Reproduce verbatim all of the data given below, but do not carry over the images.

Data extract →
__________

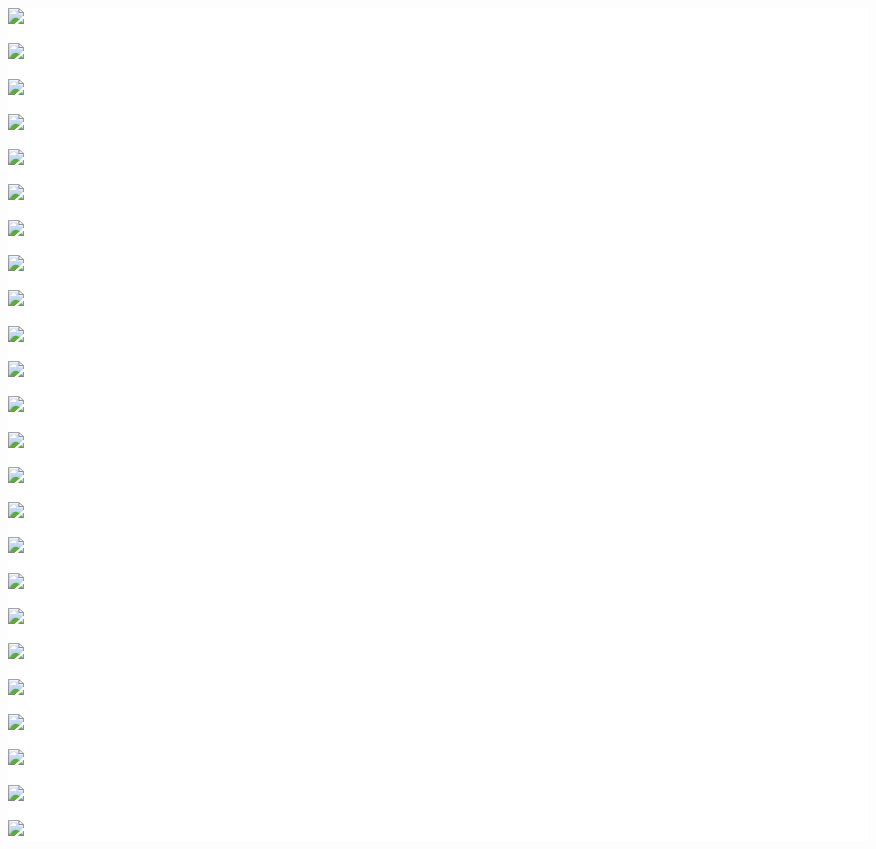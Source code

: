 ![](img/d0296aff5aa49fc3e245fc327f062d9c_415.png)

![](img/d0296aff5aa49fc3e245fc327f062d9c_416.png)

![](img/d0296aff5aa49fc3e245fc327f062d9c_417.png)

![](img/d0296aff5aa49fc3e245fc327f062d9c_418.png)

![](img/d0296aff5aa49fc3e245fc327f062d9c_419.png)

![](img/d0296aff5aa49fc3e245fc327f062d9c_420.png)

![](img/d0296aff5aa49fc3e245fc327f062d9c_421.png)

![](img/d0296aff5aa49fc3e245fc327f062d9c_422.png)

![](img/d0296aff5aa49fc3e245fc327f062d9c_423.png)

![](img/d0296aff5aa49fc3e245fc327f062d9c_424.png)

![](img/d0296aff5aa49fc3e245fc327f062d9c_425.png)

![](img/d0296aff5aa49fc3e245fc327f062d9c_426.png)

![](img/d0296aff5aa49fc3e245fc327f062d9c_427.png)

![](img/d0296aff5aa49fc3e245fc327f062d9c_428.png)

![](img/d0296aff5aa49fc3e245fc327f062d9c_429.png)

![](img/d0296aff5aa49fc3e245fc327f062d9c_430.png)

![](img/d0296aff5aa49fc3e245fc327f062d9c_431.png)

![](img/d0296aff5aa49fc3e245fc327f062d9c_432.png)

![](img/d0296aff5aa49fc3e245fc327f062d9c_433.png)

![](img/d0296aff5aa49fc3e245fc327f062d9c_434.png)

![](img/d0296aff5aa49fc3e245fc327f062d9c_435.png)

![](img/d0296aff5aa49fc3e245fc327f062d9c_436.png)

![](img/d0296aff5aa49fc3e245fc327f062d9c_437.png)

![](img/d0296aff5aa49fc3e245fc327f062d9c_438.png)
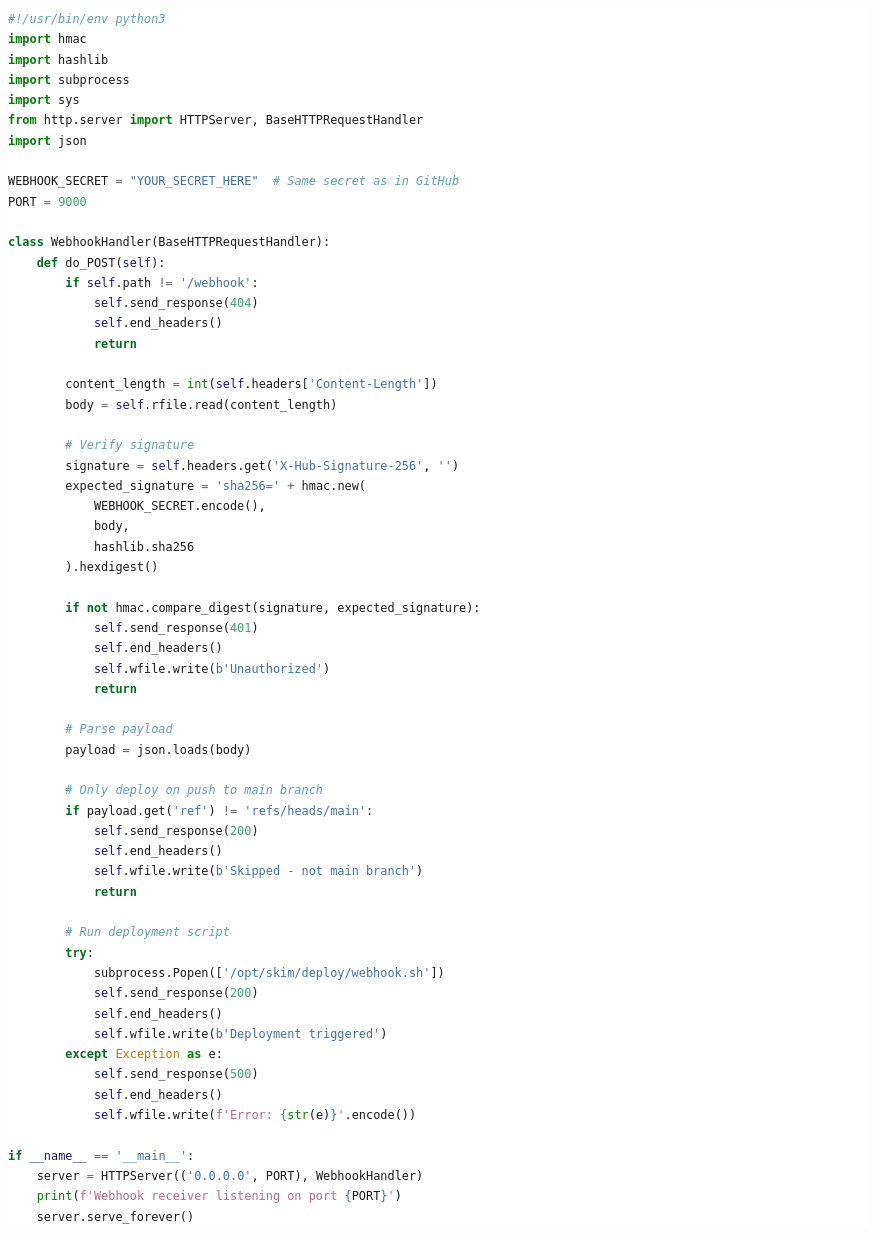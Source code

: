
 ```python
#!/usr/bin/env python3
import hmac
import hashlib
import subprocess
import sys
from http.server import HTTPServer, BaseHTTPRequestHandler
import json

WEBHOOK_SECRET = "YOUR_SECRET_HERE"  # Same secret as in GitHub
PORT = 9000

class WebhookHandler(BaseHTTPRequestHandler):
    def do_POST(self):
        if self.path != '/webhook':
            self.send_response(404)
            self.end_headers()
            return

        content_length = int(self.headers['Content-Length'])
        body = self.rfile.read(content_length)

        # Verify signature
        signature = self.headers.get('X-Hub-Signature-256', '')
        expected_signature = 'sha256=' + hmac.new(
            WEBHOOK_SECRET.encode(),
            body,
            hashlib.sha256
        ).hexdigest()

        if not hmac.compare_digest(signature, expected_signature):
            self.send_response(401)
            self.end_headers()
            self.wfile.write(b'Unauthorized')
            return

        # Parse payload
        payload = json.loads(body)

        # Only deploy on push to main branch
        if payload.get('ref') != 'refs/heads/main':
            self.send_response(200)
            self.end_headers()
            self.wfile.write(b'Skipped - not main branch')
            return

        # Run deployment script
        try:
            subprocess.Popen(['/opt/skim/deploy/webhook.sh'])
            self.send_response(200)
            self.end_headers()
            self.wfile.write(b'Deployment triggered')
        except Exception as e:
            self.send_response(500)
            self.end_headers()
            self.wfile.write(f'Error: {str(e)}'.encode())

if __name__ == '__main__':
    server = HTTPServer(('0.0.0.0', PORT), WebhookHandler)
    print(f'Webhook receiver listening on port {PORT}')
    server.serve_forever()
```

__________

Answer →
Source code

: ![](img/d0296aff5aa49fc3e245fc327f062d9c_415.png)

![](img/d0296aff5aa49fc3e245fc327f062d9c_416.png)

![](img/d0296aff5aa49fc3e245fc327f062d9c_417.png)

![](img/d0296aff5aa49fc3e245fc327f062d9c_418.png)

![](img/d0296aff5aa49fc3e245fc327f062d9c_419.png)

![](img/d0296aff5aa49fc3e245fc327f062d9c_420.png)

![](img/d0296aff5aa49fc3e245fc327f062d9c_421.png)

![](img/d0296aff5aa49fc3e245fc327f062d9c_422.png)

![](img/d0296aff5aa49fc3e245fc327f062d9c_423.png)

![](img/d0296aff5aa49fc3e245fc327f062d9c_424.png)

![](img/d0296aff5aa49fc3e245fc327f062d9c_425.png)

![](img/d0296aff5aa49fc3e245fc327f062d9c_426.png)

![](img/d0296aff5aa49fc3e245fc327f062d9c_427.png)

![](img/d0296aff5aa49fc3e245fc327f062d9c_428.png)

![](img/d0296aff5aa49fc3e245fc327f062d9c_429.png)

![](img/d0296aff5aa49fc3e245fc327f062d9c_430.png)

![](img/d0296aff5aa49fc3e245fc327f062d9c_431.png)

![](img/d0296aff5aa49fc3e245fc327f062d9c_432.png)

![](img/d0296aff5aa49fc3e245fc327f062d9c_433.png)

![](img/d0296aff5aa49fc3e245fc327f062d9c_434.png)

![](img/d0296aff5aa49fc3e245fc327f062d9c_435.png)

![](img/d0296aff5aa49fc3e245fc327f062d9c_436.png)

![](img/d0296aff5aa49fc3e245fc327f062d9c_437.png)

![](img/d0296aff5aa49fc3e245fc327f062d9c_438.png)
Source code

:
 ```python
#!/usr/bin/env python3
import hmac
import hashlib
import subprocess
import sys
from http.server import HTTPServer, BaseHTTPRequestHandler
import json

WEBHOOK_SECRET = "YOUR_SECRET_HERE"  # Same secret as in GitHub
PORT = 9000

class WebhookHandler(BaseHTTPRequestHandler):
    def do_POST(self):
        if self.path != '/webhook':
            self.send_response(404)
            self.end_headers()
            return

        content_length = int(self.headers['Content-Length'])
        body = self.rfile.read(content_length)

        # Verify signature
        signature = self.headers.get('X-Hub-Signature-256', '')
        expected_signature = 'sha256=' + hmac.new(
            WEBHOOK_SECRET.encode(),
            body,
            hashlib.sha256
        ).hexdigest()

        if not hmac.compare_digest(signature, expected_signature):
            self.send_response(401)
            self.end_headers()
            self.wfile.write(b'Unauthorized')
            return

        # Parse payload
        payload = json.loads(body)

        # Only deploy on push to main branch
        if payload.get('ref') != 'refs/heads/main':
            self.send_response(200)
            self.end_headers()
            self.wfile.write(b'Skipped - not main branch')
            return

        # Run deployment script
        try:
            subprocess.Popen(['/opt/skim/deploy/webhook.sh'])
            self.send_response(200)
            self.end_headers()
            self.wfile.write(b'Deployment triggered')
        except Exception as e:
            self.send_response(500)
            self.end_headers()
            self.wfile.write(f'Error: {str(e)}'.encode())

if __name__ == '__main__':
    server = HTTPServer(('0.0.0.0', PORT), WebhookHandler)
    print(f'Webhook receiver listening on port {PORT}')
    server.serve_forever()
```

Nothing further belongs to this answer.